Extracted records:
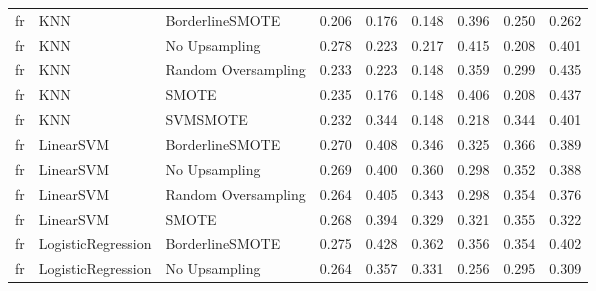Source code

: \begin{tabular}{lllllllll}
      fr &                          KNN &     BorderlineSMOTE & 0.206 &                     0.176 &                 0.148 &                  0.396 &                                   0.250 &     0.262 \\
      fr &                          KNN &       No Upsampling & 0.278 &                     0.223 &                 0.217 &                  0.415 &                                   0.208 &     0.401 \\
      fr &                          KNN & Random Oversampling & 0.233 &                     0.223 &                 0.148 &                  0.359 &                                   0.299 &     0.435 \\
      fr &                          KNN &               SMOTE & 0.235 &                     0.176 &                 0.148 &                  0.406 &                                   0.208 &     0.437 \\
      fr &                          KNN &            SVMSMOTE & 0.232 &                     0.344 &                 0.148 &                  0.218 &                                   0.344 &     0.401 \\
      fr &                    LinearSVM &     BorderlineSMOTE & 0.270 &                     0.408 &                 0.346 &                  0.325 &                                   0.366 &     0.389 \\
      fr &                    LinearSVM &       No Upsampling & 0.269 &                     0.400 &                 0.360 &                  0.298 &                                   0.352 &     0.388 \\
      fr &                    LinearSVM & Random Oversampling & 0.264 &                     0.405 &                 0.343 &                  0.298 &                                   0.354 &     0.376 \\
      fr &                    LinearSVM &               SMOTE & 0.268 &                     0.394 &                 0.329 &                  0.321 &                                   0.355 &     0.322 \\
      fr &           LogisticRegression &     BorderlineSMOTE & 0.275 &                     0.428 &                 0.362 &                  0.356 &                                   0.354 &     0.402 \\
      fr &           LogisticRegression &       No Upsampling & 0.264 &                     0.357 &                 0.331 &                  0.256 &                                   0.295 &     0.309 \\

\end{tabular}
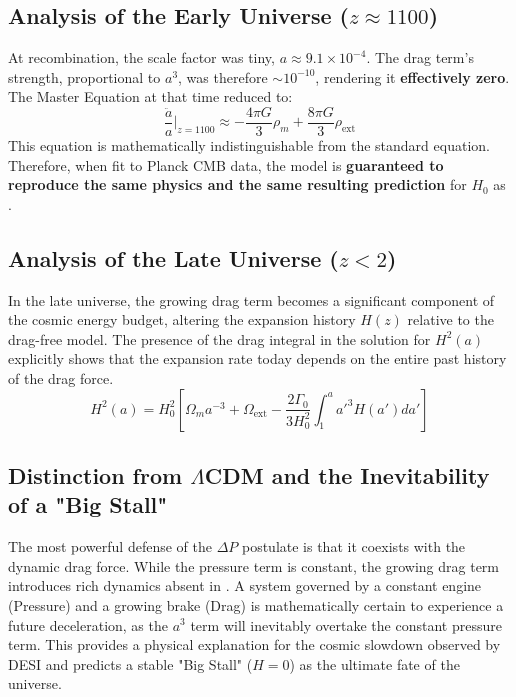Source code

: \documentclass{BSpacePaper} %
\begin{document}
\begin{appendices}
\subsection{Analysis of the Early Universe ($z \approx 1100$)}
At recombination, the scale factor was tiny, $a \approx 9.1 \times 10^{-4}$. The drag term's strength, proportional to $a^3$, was therefore $\sim 10^{-10}$, rendering it \textbf{effectively zero}. The \bspace{} Master Equation at that time reduced to:
\begin{equation}
    \frac{\ddot{a}}{a} \bigg|_{z=1100} \approx -\frac{4\pi G}{3}\rho_m + \frac{8\pi G}{3}\rho_{\text{ext}}
\end{equation}
This equation is mathematically indistinguishable from the standard \lcdm{} equation. Therefore, when fit to Planck CMB data, the \bspace{} model is \textbf{guaranteed to reproduce the same physics and the same resulting prediction} for $H_0$ as \lcdm{}.

\subsection{Analysis of the Late Universe ($z < 2$)}
In the late universe, the growing drag term becomes a significant component of the cosmic energy budget, altering the expansion history $H(z)$ relative to the drag-free \lcdm{} model. The presence of the drag integral in the solution for $H^2(a)$ explicitly shows that the expansion rate today depends on the entire past history of the drag force.
\begin{equation}
    H^2(a) = H_0^2 \left[ \Omega_m a^{-3} + \Omega_{\text{ext}} - \frac{2\Gamma_0}{3H_0^2} \int_1^a a'^3 H(a') da' \right]
\end{equation}

\subsection{Distinction from \(\Lambda\)CDM and the Inevitability of a "Big Stall"}
The most powerful defense of the $\Delta P$ postulate is that it coexists with the dynamic drag force. While the pressure term is constant, the growing drag term introduces rich dynamics absent in \lcdm{}. A system governed by a constant engine (Pressure) and a growing brake (Drag) is mathematically certain to experience a future deceleration, as the $a^3$ term will inevitably overtake the constant pressure term. This provides a physical explanation for the cosmic slowdown observed by DESI and predicts a stable "Big Stall" ($H=0$) as the ultimate fate of the universe.


\end{appendices}
\end{document}
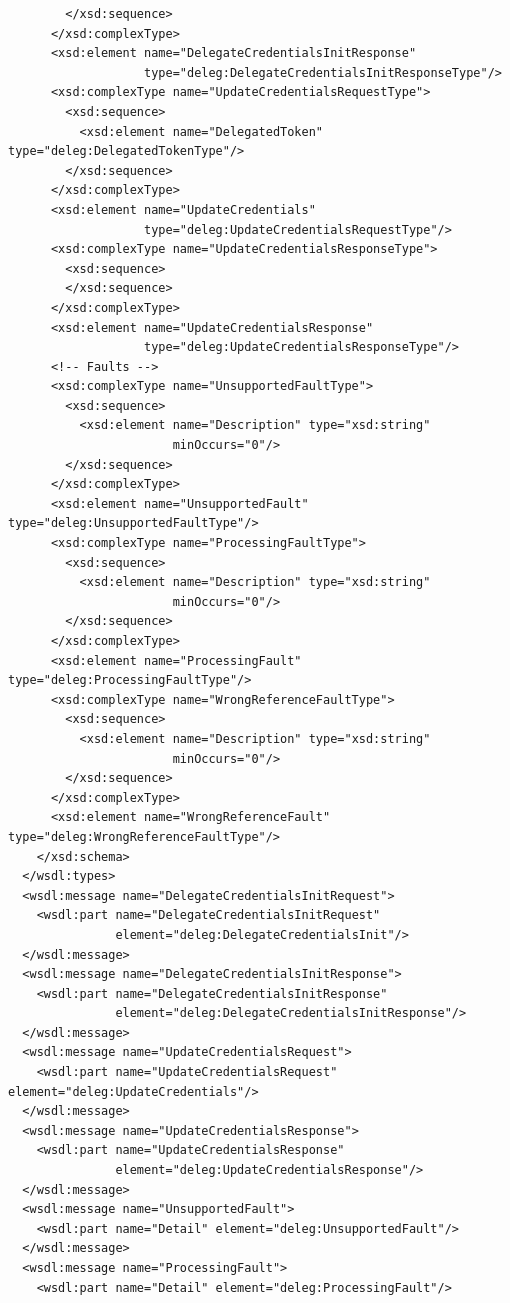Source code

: \documentclass{article}                            %
\begin{document}
\begin{footnotesize}
\begin{verbatim}
        </xsd:sequence>
      </xsd:complexType>
      <xsd:element name="DelegateCredentialsInitResponse"
                   type="deleg:DelegateCredentialsInitResponseType"/>
      <xsd:complexType name="UpdateCredentialsRequestType">
        <xsd:sequence>
          <xsd:element name="DelegatedToken" type="deleg:DelegatedTokenType"/>
        </xsd:sequence>
      </xsd:complexType>
      <xsd:element name="UpdateCredentials"
                   type="deleg:UpdateCredentialsRequestType"/>
      <xsd:complexType name="UpdateCredentialsResponseType">
        <xsd:sequence>
        </xsd:sequence>
      </xsd:complexType>
      <xsd:element name="UpdateCredentialsResponse"
                   type="deleg:UpdateCredentialsResponseType"/>
      <!-- Faults -->
      <xsd:complexType name="UnsupportedFaultType">
        <xsd:sequence>
          <xsd:element name="Description" type="xsd:string"
                       minOccurs="0"/>
        </xsd:sequence>
      </xsd:complexType>
      <xsd:element name="UnsupportedFault" type="deleg:UnsupportedFaultType"/>
      <xsd:complexType name="ProcessingFaultType">
        <xsd:sequence>
          <xsd:element name="Description" type="xsd:string"
                       minOccurs="0"/>
        </xsd:sequence>
      </xsd:complexType>
      <xsd:element name="ProcessingFault" type="deleg:ProcessingFaultType"/>
      <xsd:complexType name="WrongReferenceFaultType">
        <xsd:sequence>
          <xsd:element name="Description" type="xsd:string"
                       minOccurs="0"/>
        </xsd:sequence>
      </xsd:complexType>
      <xsd:element name="WrongReferenceFault" type="deleg:WrongReferenceFaultType"/>
    </xsd:schema>
  </wsdl:types>
  <wsdl:message name="DelegateCredentialsInitRequest">
    <wsdl:part name="DelegateCredentialsInitRequest"
               element="deleg:DelegateCredentialsInit"/>
  </wsdl:message>
  <wsdl:message name="DelegateCredentialsInitResponse">
    <wsdl:part name="DelegateCredentialsInitResponse"
               element="deleg:DelegateCredentialsInitResponse"/>
  </wsdl:message>
  <wsdl:message name="UpdateCredentialsRequest">
    <wsdl:part name="UpdateCredentialsRequest" element="deleg:UpdateCredentials"/>
  </wsdl:message>
  <wsdl:message name="UpdateCredentialsResponse">
    <wsdl:part name="UpdateCredentialsResponse"
               element="deleg:UpdateCredentialsResponse"/>
  </wsdl:message>
  <wsdl:message name="UnsupportedFault">
    <wsdl:part name="Detail" element="deleg:UnsupportedFault"/>
  </wsdl:message>
  <wsdl:message name="ProcessingFault">
    <wsdl:part name="Detail" element="deleg:ProcessingFault"/>

\end{verbatim}
\end{footnotesize}
\end{document}

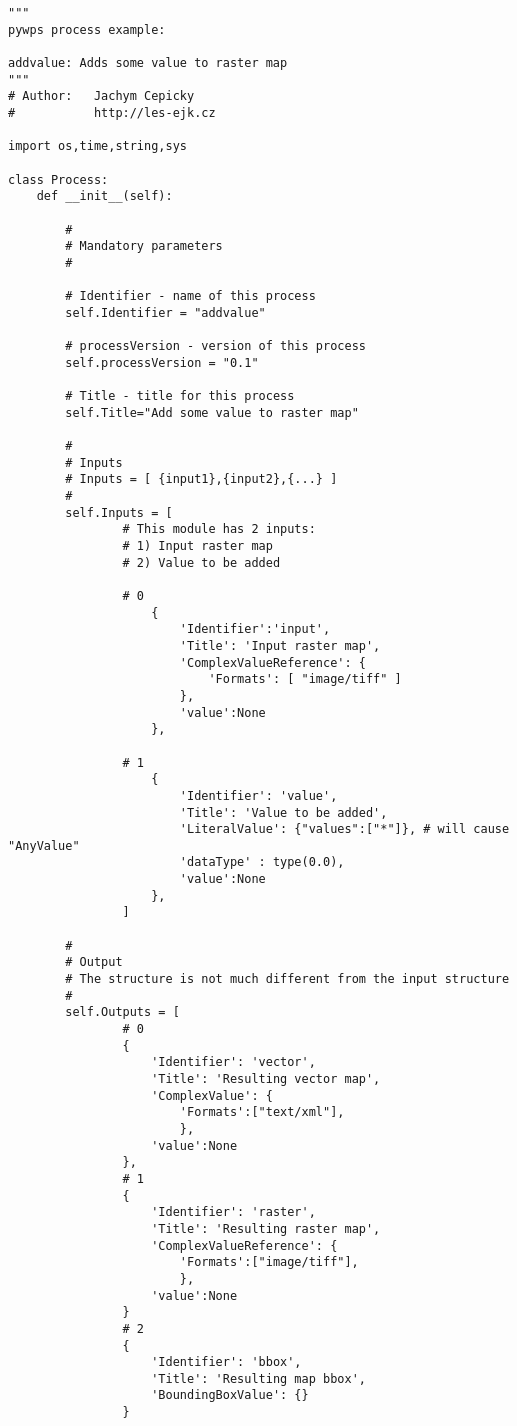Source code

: \documentclass[a4paper,11pt]{article}
\begin{document}
    \begin{verbatim}
"""
pywps process example:

addvalue: Adds some value to raster map
"""
# Author:	Jachym Cepicky
#        	http://les-ejk.cz

import os,time,string,sys

class Process:
    def __init__(self):

        # 
        # Mandatory parameters
        # 

        # Identifier - name of this process
        self.Identifier = "addvalue"

        # processVersion - version of this process
        self.processVersion = "0.1"

        # Title - title for this process
        self.Title="Add some value to raster map"

        #
        # Inputs
        # Inputs = [ {input1},{input2},{...} ]
        #
        self.Inputs = [
                # This module has 2 inputs: 
                # 1) Input raster map
                # 2) Value to be added

                # 0
                    {
                        'Identifier':'input',
                        'Title': 'Input raster map',
                        'ComplexValueReference': {
                            'Formats': [ "image/tiff" ]
                        },
                        'value':None
                    },

                # 1
                    {
                        'Identifier': 'value',
                        'Title': 'Value to be added',
                        'LiteralValue': {"values":["*"]}, # will cause "AnyValue"
                        'dataType' : type(0.0), 
                        'value':None
                    },
                ]

        #
        # Output
        # The structure is not much different from the input structure
        #
        self.Outputs = [
                # 0
                {
                    'Identifier': 'vector',
                    'Title': 'Resulting vector map',
                    'ComplexValue': {
                        'Formats':["text/xml"],
                        },
                    'value':None
                },
                # 1
                {
                    'Identifier': 'raster',
                    'Title': 'Resulting raster map',
                    'ComplexValueReference': {
                        'Formats':["image/tiff"],
                        },
                    'value':None
                }
                # 2
                {
                    'Identifier': 'bbox',
                    'Title': 'Resulting map bbox',
                    'BoundingBoxValue': {}
                }



\end{verbatim}
\end{document}

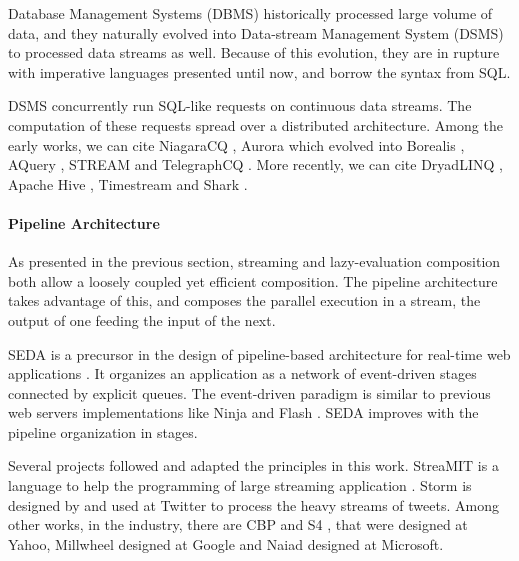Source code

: Database Management Systems (DBMS) historically processed large volume of data, and they naturally evolved into Data-stream Management System (DSMS) to processed data streams as well.
Because of this evolution, they are in rupture with imperative languages presented until now, and borrow the syntax from SQL.

DSMS concurrently run SQL-like requests on continuous data streams.
The computation of these requests spread over a distributed architecture.
Among the early works, we can cite
NiagaraCQ \cite{Chen2000,Naughton2001},
Aurora \cite{Abadi2003,Abadi2003a,Balakrishnan2004} which evolved into
Borealis \cite{Abadi2005},
AQuery \cite{Lerner2003},
STREAM \cite{Arasu2003,Arasu2005} and
TelegraphCQ \cite{Krishnamurthy2003,Chandrasekaran2003}.
More recently, we can cite
DryadLINQ \cite{Isard2007,Yu2009},
Apache Hive \cite{Thusoo2009},
Timestream \cite{Qian2013} and
Shark \cite{Xin2013}.


\paragraph{Pipeline Architecture}

As presented in the previous section, streaming and lazy-evaluation composition both allow a loosely coupled yet efficient composition.
The pipeline architecture takes advantage of this, and composes the parallel execution in a stream, the output of one feeding the input of the next.

SEDA is a precursor in the design of pipeline-based architecture for real-time web applications \cite{Welsh2001}.
It organizes an application as a network of event-driven stages connected by explicit queues.
The event-driven paradigm is similar to previous web servers implementations like Ninja and Flash \cite{Gribble2001,Pai1999}.
SEDA improves with the pipeline organization in stages.

Several projects followed and adapted the principles in this work.
StreaMIT is a language to help the programming of large streaming application \cite{Thies2002}.
Storm \cite{Toshniwal2014} is designed by and used at Twitter to process the heavy streams of tweets.
Among other works, in the industry, there are
CBP \cite{Logothetis2010} and
S4 \cite{Neumeyer2010}, that were designed at Yahoo,
Millwheel \cite{Akidau2013} designed at Google and
Naiad \cite{Murray2013} designed at Microsoft.


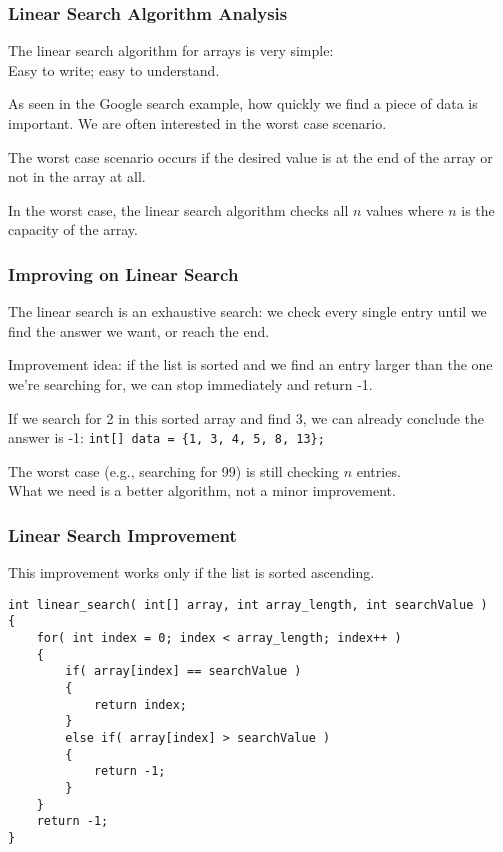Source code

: \begin{frame}
\frametitle{Linear Search Algorithm Analysis}

The linear search algorithm for arrays is very simple:\\
\quad Easy to write; easy to understand.

As seen in the Google search example, how quickly we find a piece of data is important. We are often interested in the worst case scenario.

The worst case scenario occurs if the desired value is at the end of the array or not in the array at all.

In the worst case, the linear search algorithm checks all $n$ values where $n$ is the capacity of the array.

\end{frame}


\begin{frame}
\frametitle{Improving on Linear Search}
The linear search is an exhaustive search: we check every single entry until we find the answer we want, or reach the end.

Improvement idea: if the list is sorted and we find an entry larger than the one we're searching for, we can stop immediately and return -1.

If we search for 2 in this sorted array and find 3, we can already conclude the answer is -1:  \texttt{int[] data = \{1, 3, 4, 5, 8, 13\};}

The worst case (e.g., searching for 99) is still checking $n$ entries.\\
\quad What we need is a better algorithm, not a minor improvement.

\end{frame}

\begin{frame}[fragile]
\frametitle{Linear Search Improvement}

This improvement works only if the list is sorted ascending.

{\scriptsize
\begin{verbatim}
int linear_search( int[] array, int array_length, int searchValue )
{
    for( int index = 0; index < array_length; index++ )
    {
        if( array[index] == searchValue )
        {
            return index;
        }
        else if( array[index] > searchValue )
        {
            return -1;
        }
    }
    return -1;
}
\end{verbatim}
}
\end{frame}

_Task objective_. Print exactly the lines from the first line of the records above through the line containing "SMOTE & 0.268", both included, and leave the pictures out.

_Result of the exercise_.
Source code

: \begin{tabular}{lllllllll}
      fr &                          KNN &     BorderlineSMOTE & 0.206 &                     0.176 &                 0.148 &                  0.396 &                                   0.250 &     0.262 \\
      fr &                          KNN &       No Upsampling & 0.278 &                     0.223 &                 0.217 &                  0.415 &                                   0.208 &     0.401 \\
      fr &                          KNN & Random Oversampling & 0.233 &                     0.223 &                 0.148 &                  0.359 &                                   0.299 &     0.435 \\
      fr &                          KNN &               SMOTE & 0.235 &                     0.176 &                 0.148 &                  0.406 &                                   0.208 &     0.437 \\
      fr &                          KNN &            SVMSMOTE & 0.232 &                     0.344 &                 0.148 &                  0.218 &                                   0.344 &     0.401 \\
      fr &                    LinearSVM &     BorderlineSMOTE & 0.270 &                     0.408 &                 0.346 &                  0.325 &                                   0.366 &     0.389 \\
      fr &                    LinearSVM &       No Upsampling & 0.269 &                     0.400 &                 0.360 &                  0.298 &                                   0.352 &     0.388 \\
      fr &                    LinearSVM & Random Oversampling & 0.264 &                     0.405 &                 0.343 &                  0.298 &                                   0.354 &     0.376 \\
      fr &                    LinearSVM &               SMOTE & 0.268 &                     0.394 &                 0.329 &                  0.321 &                                   0.355 &     0.322 \\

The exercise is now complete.